Brief
Copy out again, unchanged, the line that contains "LPF carries a" and every line after it down to the last line of the data.

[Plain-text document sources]
━━━━━━━━━━━━━━━━━━━━

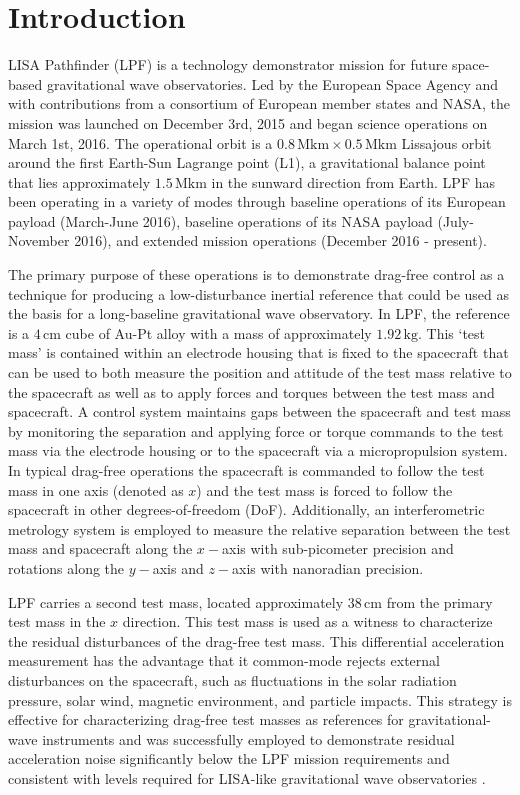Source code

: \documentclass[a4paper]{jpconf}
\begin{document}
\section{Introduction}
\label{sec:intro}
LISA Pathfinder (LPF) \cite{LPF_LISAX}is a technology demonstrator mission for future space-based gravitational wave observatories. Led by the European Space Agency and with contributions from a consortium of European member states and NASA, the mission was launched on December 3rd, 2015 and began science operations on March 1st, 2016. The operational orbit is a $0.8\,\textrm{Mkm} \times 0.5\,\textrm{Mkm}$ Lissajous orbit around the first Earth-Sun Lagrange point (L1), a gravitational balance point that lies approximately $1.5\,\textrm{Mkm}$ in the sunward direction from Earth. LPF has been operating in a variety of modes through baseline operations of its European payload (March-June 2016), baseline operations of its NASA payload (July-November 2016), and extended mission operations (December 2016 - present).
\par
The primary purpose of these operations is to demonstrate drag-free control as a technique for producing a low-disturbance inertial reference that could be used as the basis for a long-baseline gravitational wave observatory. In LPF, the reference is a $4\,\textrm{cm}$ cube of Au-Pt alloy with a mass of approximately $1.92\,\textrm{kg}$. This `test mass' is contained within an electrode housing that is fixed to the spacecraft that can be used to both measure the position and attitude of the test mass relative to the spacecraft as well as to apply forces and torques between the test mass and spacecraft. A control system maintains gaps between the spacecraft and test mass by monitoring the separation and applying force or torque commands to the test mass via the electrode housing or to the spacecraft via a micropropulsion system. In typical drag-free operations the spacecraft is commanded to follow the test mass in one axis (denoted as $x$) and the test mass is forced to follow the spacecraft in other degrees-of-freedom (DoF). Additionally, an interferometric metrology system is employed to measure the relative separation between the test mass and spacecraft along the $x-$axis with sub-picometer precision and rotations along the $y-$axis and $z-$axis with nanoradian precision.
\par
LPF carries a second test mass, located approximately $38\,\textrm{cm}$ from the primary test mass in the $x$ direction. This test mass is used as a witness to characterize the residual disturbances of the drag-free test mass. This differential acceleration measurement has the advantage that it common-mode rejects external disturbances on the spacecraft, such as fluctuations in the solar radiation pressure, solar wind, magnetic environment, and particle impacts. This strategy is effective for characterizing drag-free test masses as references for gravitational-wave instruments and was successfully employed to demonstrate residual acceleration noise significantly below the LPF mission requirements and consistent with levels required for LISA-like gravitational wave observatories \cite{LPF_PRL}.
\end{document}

━━━━━━━━━━━━━━━━━━━━

Exercise response
LPF carries a second test mass, located approximately $38\,\textrm{cm}$ from the primary test mass in the $x$ direction. This test mass is used as a witness to characterize the residual disturbances of the drag-free test mass. This differential acceleration measurement has the advantage that it common-mode rejects external disturbances on the spacecraft, such as fluctuations in the solar radiation pressure, solar wind, magnetic environment, and particle impacts. This strategy is effective for characterizing drag-free test masses as references for gravitational-wave instruments and was successfully employed to demonstrate residual acceleration noise significantly below the LPF mission requirements and consistent with levels required for LISA-like gravitational wave observatories \cite{LPF_PRL}.
\end{document}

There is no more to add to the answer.